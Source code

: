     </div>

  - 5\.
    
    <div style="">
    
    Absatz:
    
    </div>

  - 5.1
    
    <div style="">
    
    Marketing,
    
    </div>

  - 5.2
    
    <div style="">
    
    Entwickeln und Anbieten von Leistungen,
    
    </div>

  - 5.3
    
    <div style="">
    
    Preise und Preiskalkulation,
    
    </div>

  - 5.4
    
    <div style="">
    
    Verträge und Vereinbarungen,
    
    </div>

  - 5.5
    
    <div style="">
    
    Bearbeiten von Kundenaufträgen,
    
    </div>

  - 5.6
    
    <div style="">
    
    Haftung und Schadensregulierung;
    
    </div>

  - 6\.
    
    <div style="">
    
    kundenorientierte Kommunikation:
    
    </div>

## ASSIGNED TASK
Print the records above again, every one, exactly as written.

## RESULT OF THIS EXERCISE
Source code

:     </div>

  - 5\.
    
    <div style="">
    
    Absatz:
    
    </div>

  - 5.1
    
    <div style="">
    
    Marketing,
    
    </div>

  - 5.2
    
    <div style="">
    
    Entwickeln und Anbieten von Leistungen,
    
    </div>

  - 5.3
    
    <div style="">
    
    Preise und Preiskalkulation,
    
    </div>

  - 5.4
    
    <div style="">
    
    Verträge und Vereinbarungen,
    
    </div>

  - 5.5
    
    <div style="">
    
    Bearbeiten von Kundenaufträgen,
    
    </div>

  - 5.6
    
    <div style="">
    
    Haftung und Schadensregulierung;
    
    </div>

  - 6\.
    
    <div style="">
    
    kundenorientierte Kommunikation:
    
    </div>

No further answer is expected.